**TASK DESCRIPTION**
Reproduce every record below exactly, without the pictures.

DATA FOR REVIEW below:

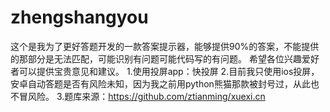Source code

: # zhengshangyou
这个是我为了更好答题开发的一款答案提示器，能够提供90%的答案，不能提供的那部分是无法匹配，可能识别有问题可能代码写的有问题。
希望各位兴趣爱好者可以提供宝贵意见和建议。
1.使用投屏app：快投屏
2.目前我只使用ios投屏，安卓自动答题是否有风险未知，因为我之前用python熊猫那款被封号过，从此也不冒风险。
3.题库来源：https://github.com/ztianming/xuexi.cn
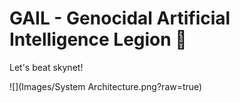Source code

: # GAIL - Genocidal Artificial Intelligence Legion :robot:
Let's beat skynet!

![](Images/System Architecture.png?raw=true)
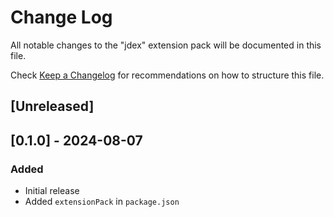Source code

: # Change Log

All notable changes to the "jdex" extension pack will be documented in this file.

Check [Keep a Changelog](http://keepachangelog.com/) for recommendations on how to structure this file.

## [Unreleased]

## [0.1.0] - 2024-08-07

### Added

- Initial release
- Added `extensionPack` in `package.json`
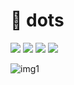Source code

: # 📁 dots
<a href="https://archlinux.org/"><img src="https://img.shields.io/badge/Arch%20Linux-1793D1?logo=arch-linux&logoColor=fff&style=flat"></a>
<a href="https://www.vim.org/"><img src="https://img.shields.io/badge/VIM-%2311AB00.svg?style=flat&logo=vim&logoColor=white"></a>
<a href="https://kernel.org/"><img src="https://img.shields.io/badge/Linux-FCC624?style=flat&logo=linux&logoColor=black"></a>
<a href="https://www.gnu.org/software/bash/"><img src="https://img.shields.io/badge/Bash-%23121011.svg?style=flat&logo=gnu-bash&logoColor=white"></a>
</p>

![img1](https://github.com/user-attachments/assets/9c628047-e9b9-4580-bed8-662d86f335c0)
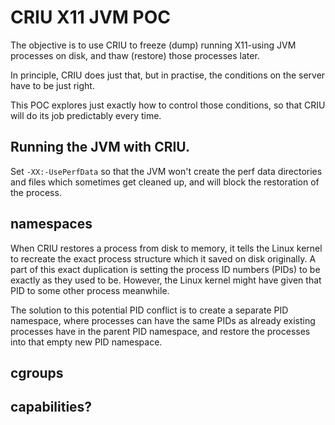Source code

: # CRIU X11 JVM POC

The objective is to use CRIU to freeze (dump) running X11-using JVM processes on disk,
and thaw (restore) those processes later.

In principle, CRIU does just that, but in practise, the conditions on the server
have to be just right.

This POC explores just exactly how to control those conditions, so that CRIU will
do its job predictably every time.

## Running the JVM with CRIU.

Set `-XX:-UsePerfData` so that the JVM won't create the perf data directories and files
which sometimes get cleaned up, and will block the restoration of the process.

## namespaces

When CRIU restores a process from disk to memory, it tells the Linux kernel to recreate
the exact process structure which it saved on disk originally. A part of this exact
duplication is setting the process ID numbers (PIDs) to be exactly as they used to be.
However, the Linux kernel might have given that PID to some other process meanwhile.

The solution to this potential PID conflict is to create a separate PID namespace,
where processes can have the same PIDs as already existing processes have in the parent
PID namespace, and restore the processes into that empty new PID namespace.

## cgroups

## capabilities?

End of DATA FOR REVIEW.

**THE COMPLETED TASK**
Source code

: # zhengshangyou
这个是我为了更好答题开发的一款答案提示器，能够提供90%的答案，不能提供的那部分是无法匹配，可能识别有问题可能代码写的有问题。
希望各位兴趣爱好者可以提供宝贵意见和建议。
1.使用投屏app：快投屏
2.目前我只使用ios投屏，安卓自动答题是否有风险未知，因为我之前用python熊猫那款被封号过，从此也不冒风险。
3.题库来源：https://github.com/ztianming/xuexi.cn
Source code

: # GAIL - Genocidal Artificial Intelligence Legion :robot:
Let's beat skynet!

![](Images/System Architecture.png?raw=true)
Source code

: # Change Log

All notable changes to the "jdex" extension pack will be documented in this file.

Check [Keep a Changelog](http://keepachangelog.com/) for recommendations on how to structure this file.

## [Unreleased]

## [0.1.0] - 2024-08-07

### Added

- Initial release
- Added `extensionPack` in `package.json`
Source code

: # 📁 dots
<a href="https://archlinux.org/"><img src="https://img.shields.io/badge/Arch%20Linux-1793D1?logo=arch-linux&logoColor=fff&style=flat"></a>
<a href="https://www.vim.org/"><img src="https://img.shields.io/badge/VIM-%2311AB00.svg?style=flat&logo=vim&logoColor=white"></a>
<a href="https://kernel.org/"><img src="https://img.shields.io/badge/Linux-FCC624?style=flat&logo=linux&logoColor=black"></a>
<a href="https://www.gnu.org/software/bash/"><img src="https://img.shields.io/badge/Bash-%23121011.svg?style=flat&logo=gnu-bash&logoColor=white"></a>
</p>

![img1](https://github.com/user-attachments/assets/9c628047-e9b9-4580-bed8-662d86f335c0)
Source code

: # CRIU X11 JVM POC

The objective is to use CRIU to freeze (dump) running X11-using JVM processes on disk,
and thaw (restore) those processes later.

In principle, CRIU does just that, but in practise, the conditions on the server
have to be just right.

This POC explores just exactly how to control those conditions, so that CRIU will
do its job predictably every time.

## Running the JVM with CRIU.

Set `-XX:-UsePerfData` so that the JVM won't create the perf data directories and files
which sometimes get cleaned up, and will block the restoration of the process.

## namespaces

When CRIU restores a process from disk to memory, it tells the Linux kernel to recreate
the exact process structure which it saved on disk originally. A part of this exact
duplication is setting the process ID numbers (PIDs) to be exactly as they used to be.
However, the Linux kernel might have given that PID to some other process meanwhile.

The solution to this potential PID conflict is to create a separate PID namespace,
where processes can have the same PIDs as already existing processes have in the parent
PID namespace, and restore the processes into that empty new PID namespace.

## cgroups

## capabilities?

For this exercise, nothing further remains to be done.